_Your instructions_
Among the records below, find the lines with the word "接口实际上是出自" and copy them.

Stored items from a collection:
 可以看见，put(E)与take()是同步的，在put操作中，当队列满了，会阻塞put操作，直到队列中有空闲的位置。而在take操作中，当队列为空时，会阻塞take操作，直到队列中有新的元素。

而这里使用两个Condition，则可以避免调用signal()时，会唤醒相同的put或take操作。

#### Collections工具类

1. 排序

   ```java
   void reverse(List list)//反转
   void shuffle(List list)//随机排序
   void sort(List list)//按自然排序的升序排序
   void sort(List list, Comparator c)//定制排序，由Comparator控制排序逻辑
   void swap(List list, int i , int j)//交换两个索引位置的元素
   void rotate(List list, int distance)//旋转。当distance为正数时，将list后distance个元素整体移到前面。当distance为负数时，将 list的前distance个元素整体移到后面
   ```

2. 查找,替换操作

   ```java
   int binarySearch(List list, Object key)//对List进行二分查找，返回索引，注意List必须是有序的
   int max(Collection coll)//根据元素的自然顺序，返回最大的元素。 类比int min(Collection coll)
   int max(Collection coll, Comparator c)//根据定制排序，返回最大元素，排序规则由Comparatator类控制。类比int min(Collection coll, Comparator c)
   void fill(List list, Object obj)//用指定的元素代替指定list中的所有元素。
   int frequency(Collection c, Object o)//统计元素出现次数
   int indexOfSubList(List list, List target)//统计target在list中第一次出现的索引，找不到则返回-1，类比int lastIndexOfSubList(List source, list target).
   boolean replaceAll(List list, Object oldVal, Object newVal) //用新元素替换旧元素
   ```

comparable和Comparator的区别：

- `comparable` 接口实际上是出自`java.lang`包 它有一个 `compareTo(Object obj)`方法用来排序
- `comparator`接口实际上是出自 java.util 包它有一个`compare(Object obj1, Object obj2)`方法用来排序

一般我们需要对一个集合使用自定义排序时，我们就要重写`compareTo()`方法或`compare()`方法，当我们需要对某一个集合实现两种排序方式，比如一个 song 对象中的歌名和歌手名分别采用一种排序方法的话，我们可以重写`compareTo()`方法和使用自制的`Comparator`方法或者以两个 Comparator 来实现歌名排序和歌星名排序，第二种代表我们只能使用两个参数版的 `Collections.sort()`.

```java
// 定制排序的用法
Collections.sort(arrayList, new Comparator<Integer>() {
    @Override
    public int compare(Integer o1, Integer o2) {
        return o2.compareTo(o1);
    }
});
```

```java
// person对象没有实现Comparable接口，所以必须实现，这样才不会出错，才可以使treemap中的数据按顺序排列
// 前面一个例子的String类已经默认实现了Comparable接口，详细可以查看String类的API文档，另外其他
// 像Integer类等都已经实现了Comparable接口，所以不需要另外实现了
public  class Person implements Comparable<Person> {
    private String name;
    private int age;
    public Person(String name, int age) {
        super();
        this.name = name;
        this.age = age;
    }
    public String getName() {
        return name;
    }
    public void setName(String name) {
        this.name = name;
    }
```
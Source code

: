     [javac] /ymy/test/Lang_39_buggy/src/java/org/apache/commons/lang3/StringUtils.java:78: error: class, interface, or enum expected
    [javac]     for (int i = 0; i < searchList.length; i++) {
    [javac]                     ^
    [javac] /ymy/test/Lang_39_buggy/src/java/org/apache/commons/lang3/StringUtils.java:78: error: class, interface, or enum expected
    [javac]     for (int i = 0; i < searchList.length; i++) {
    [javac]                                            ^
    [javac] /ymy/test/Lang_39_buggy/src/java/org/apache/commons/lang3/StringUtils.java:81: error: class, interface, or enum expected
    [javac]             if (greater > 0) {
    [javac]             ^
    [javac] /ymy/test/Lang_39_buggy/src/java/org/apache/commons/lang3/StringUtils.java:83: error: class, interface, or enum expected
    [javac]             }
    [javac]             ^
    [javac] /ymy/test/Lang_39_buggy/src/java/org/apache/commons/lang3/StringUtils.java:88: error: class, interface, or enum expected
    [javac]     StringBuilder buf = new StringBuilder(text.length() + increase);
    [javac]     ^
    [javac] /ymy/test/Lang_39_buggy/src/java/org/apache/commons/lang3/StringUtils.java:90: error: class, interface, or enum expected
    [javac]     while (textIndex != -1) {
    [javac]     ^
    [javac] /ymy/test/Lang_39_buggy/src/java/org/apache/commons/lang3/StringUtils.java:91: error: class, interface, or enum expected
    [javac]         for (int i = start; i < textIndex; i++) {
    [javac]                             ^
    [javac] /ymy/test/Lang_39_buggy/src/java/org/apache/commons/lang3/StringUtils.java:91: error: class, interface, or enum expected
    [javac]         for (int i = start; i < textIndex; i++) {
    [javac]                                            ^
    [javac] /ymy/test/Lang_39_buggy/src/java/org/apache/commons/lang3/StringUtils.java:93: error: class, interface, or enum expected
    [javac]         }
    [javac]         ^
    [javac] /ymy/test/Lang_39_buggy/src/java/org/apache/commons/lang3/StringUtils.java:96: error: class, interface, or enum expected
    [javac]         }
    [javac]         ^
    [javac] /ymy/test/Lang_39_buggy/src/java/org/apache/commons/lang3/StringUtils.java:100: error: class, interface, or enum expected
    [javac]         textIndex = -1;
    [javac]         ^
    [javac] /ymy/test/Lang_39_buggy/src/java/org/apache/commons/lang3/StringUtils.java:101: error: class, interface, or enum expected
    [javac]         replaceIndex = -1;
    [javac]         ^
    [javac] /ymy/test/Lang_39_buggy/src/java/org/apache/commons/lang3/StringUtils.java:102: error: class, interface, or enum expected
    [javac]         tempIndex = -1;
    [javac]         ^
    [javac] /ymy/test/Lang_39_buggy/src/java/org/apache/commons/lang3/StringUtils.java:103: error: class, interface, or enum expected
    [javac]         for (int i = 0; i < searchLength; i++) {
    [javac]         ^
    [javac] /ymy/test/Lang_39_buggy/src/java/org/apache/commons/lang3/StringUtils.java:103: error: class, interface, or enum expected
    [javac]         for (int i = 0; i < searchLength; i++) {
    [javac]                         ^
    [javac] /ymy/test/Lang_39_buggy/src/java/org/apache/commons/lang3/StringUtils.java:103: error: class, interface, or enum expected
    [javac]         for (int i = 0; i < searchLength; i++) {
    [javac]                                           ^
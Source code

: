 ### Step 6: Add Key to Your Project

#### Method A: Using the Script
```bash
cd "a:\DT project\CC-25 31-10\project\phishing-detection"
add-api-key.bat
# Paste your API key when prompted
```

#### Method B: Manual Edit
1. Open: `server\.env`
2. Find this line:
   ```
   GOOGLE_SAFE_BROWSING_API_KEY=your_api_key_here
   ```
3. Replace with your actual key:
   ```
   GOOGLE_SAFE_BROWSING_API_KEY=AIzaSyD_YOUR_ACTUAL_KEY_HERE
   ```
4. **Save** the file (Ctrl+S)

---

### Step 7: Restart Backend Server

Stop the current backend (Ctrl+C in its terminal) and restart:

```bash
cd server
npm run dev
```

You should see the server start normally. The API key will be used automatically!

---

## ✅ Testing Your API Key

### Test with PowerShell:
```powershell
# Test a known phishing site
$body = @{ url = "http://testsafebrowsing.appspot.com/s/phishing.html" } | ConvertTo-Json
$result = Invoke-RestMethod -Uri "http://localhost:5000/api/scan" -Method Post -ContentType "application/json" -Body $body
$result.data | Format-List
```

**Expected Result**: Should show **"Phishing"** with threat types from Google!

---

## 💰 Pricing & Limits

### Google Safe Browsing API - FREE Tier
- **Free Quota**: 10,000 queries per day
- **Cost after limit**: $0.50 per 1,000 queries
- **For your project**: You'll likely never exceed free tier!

_Answer to the problem_
- `comparable` 接口实际上是出自`java.lang`包 它有一个 `compareTo(Object obj)`方法用来排序
- `comparator`接口实际上是出自 java.util 包它有一个`compare(Object obj1, Object obj2)`方法用来排序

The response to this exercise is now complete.